SECTIONS

Hundreds turn up for pilgrimage at Mt Kenya ahead of next year’s polls

Pilgrims pray during the 13th Mt Kenya prayer pilgrimage where they go round Mt Kenya in Kirinyaga county on December 27, 2021. [Mose Sammy, Standard]

Hundreds of people from different denominations held their annual pilgrimage to Mt Kenya where they conducted prayers in seven stopovers as they drove towards the mountain in an anticlockwise manner.

The pilgrims who included Christians, Muslims, Hindu, Rastafarians, and other faithful from different countries believe Mount Kenya has spiritual powers that when evoked, great things happen.

Most include members of different communities such as Mijikenda, Luo, and Somalis setting aside their ethnic and cultural beliefs to pray for the nation.

Cultural leaders and scholars were also brought on board for the prayer sessions.

Tying a blue ribbon on the wrist, neck, or their cars for easier identification, hundreds of people briefly stopped at Samson corner junction along the busy Mwea-Embu Highway where they prayed lifting their hands while facing Mt Kenya.

After the prayers which happen every December 27 organised by Gikuyu and Mumbi Cultural Museum officials Samuel Kamitha and Ruth Enkeseni, Kamitha conducted the prayer session.

He started off the ceremony by conducting special prayers for the children and blessing them where he later emphasized the importance of the prayers.

“We believe the mountain is at the center of the world and after paying pilgrimage by surrounding it in an anti-clockwise manner, the country becomes stable. We have done it since 2008 and we shall pass on to future generations,” Kamitha said.

The event has a cultural attachment to the Gikuyu community, who believe that their god, Mwene Nyaga, resides in the mountain, although the annual event has in recent years attracted other communities.

Kamitha said part of their long-term aim is to construct a prayer center in the mountain so that the pilgrims will get shelter every time they visit the mountain with an aim of speaking to their creator.

“The mountain belongs to all people from different walks of life and we believe we serve our God and when we unite to pray him through our unique ways, he hears our prayers. God hears children and that is why we have started with praying for them,” he added.

On her part, Enkenseni said some of the prayer items for this year would be peaceful elections next year and the Covid-19 pandemic.

She said they have held prayers for 13 years because God has answered some of the issues they prayed for which encouraged them to keep their faith.

“God has always been on our side and that is why the number of those seeking to join us soar every year,” she added.

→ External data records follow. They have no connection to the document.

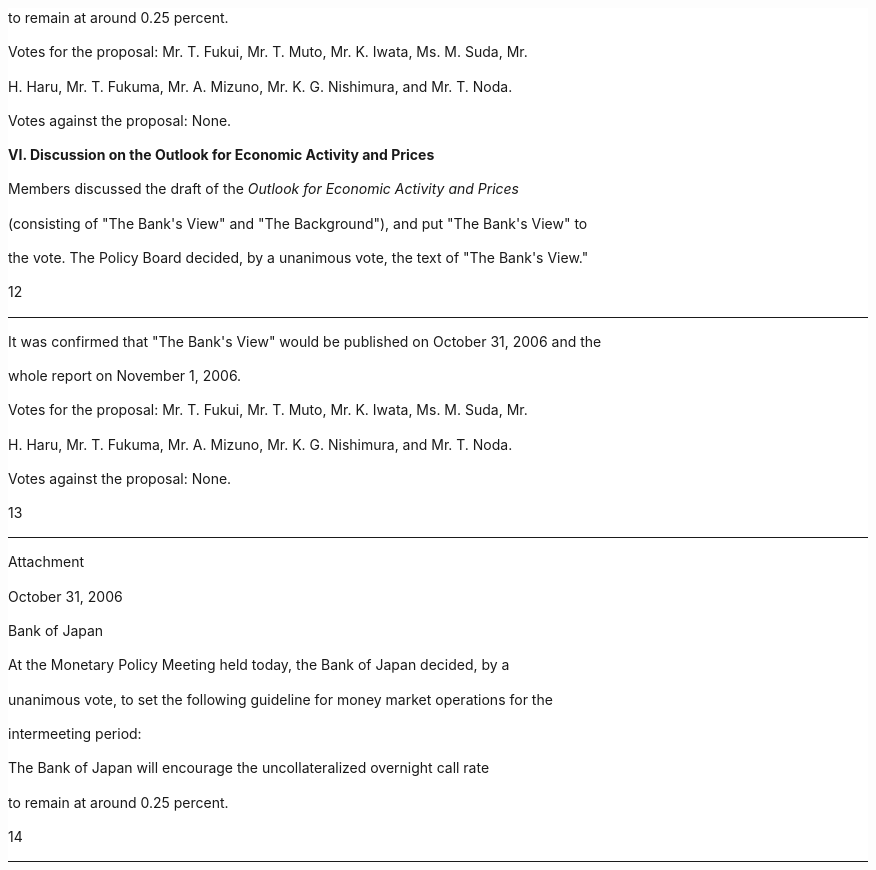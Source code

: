 to remain at around 0.25 percent.

Votes for the proposal: Mr. T. Fukui, Mr. T. Muto, Mr. K. Iwata, Ms. M. Suda, Mr.

H. Haru, Mr. T. Fukuma, Mr. A. Mizuno, Mr. K. G. Nishimura, and Mr. T. Noda.

Votes against the proposal: None.

**VI. Discussion on the Outlook for Economic Activity and Prices**

Members discussed the draft of the _Outlook for Economic Activity and Prices_

(consisting of "The Bank's View" and "The Background"), and put "The Bank's View" to

the vote. The Policy Board decided, by a unanimous vote, the text of "The Bank's View."

12


-----

It was confirmed that "The Bank's View" would be published on October 31, 2006 and the

whole report on November 1, 2006.

Votes for the proposal: Mr. T. Fukui, Mr. T. Muto, Mr. K. Iwata, Ms. M. Suda, Mr.

H. Haru, Mr. T. Fukuma, Mr. A. Mizuno, Mr. K. G. Nishimura, and Mr. T. Noda.

Votes against the proposal: None.

13


-----

Attachment

October 31, 2006

Bank of Japan

At the Monetary Policy Meeting held today, the Bank of Japan decided, by a

unanimous vote, to set the following guideline for money market operations for the

intermeeting period:

The Bank of Japan will encourage the uncollateralized overnight call rate

to remain at around 0.25 percent.

14


-----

A 2017 presidential hopeful Dr Japhet Kavinga Kaluyu joined the group saying prayers were important as the country was heading to an electioneering period.

To foster peace and unity during the politicking period, Dr Kaluyu urged his competitors not to result using violence while urging the youth to reject plans by Presidential aspirants to use them to advance their selfish agenda.

“Anyone who uses violence has no agenda for the country and must be rejected at the ballot. We want a peaceful country because we have nowhere else to go after the elections,” he said.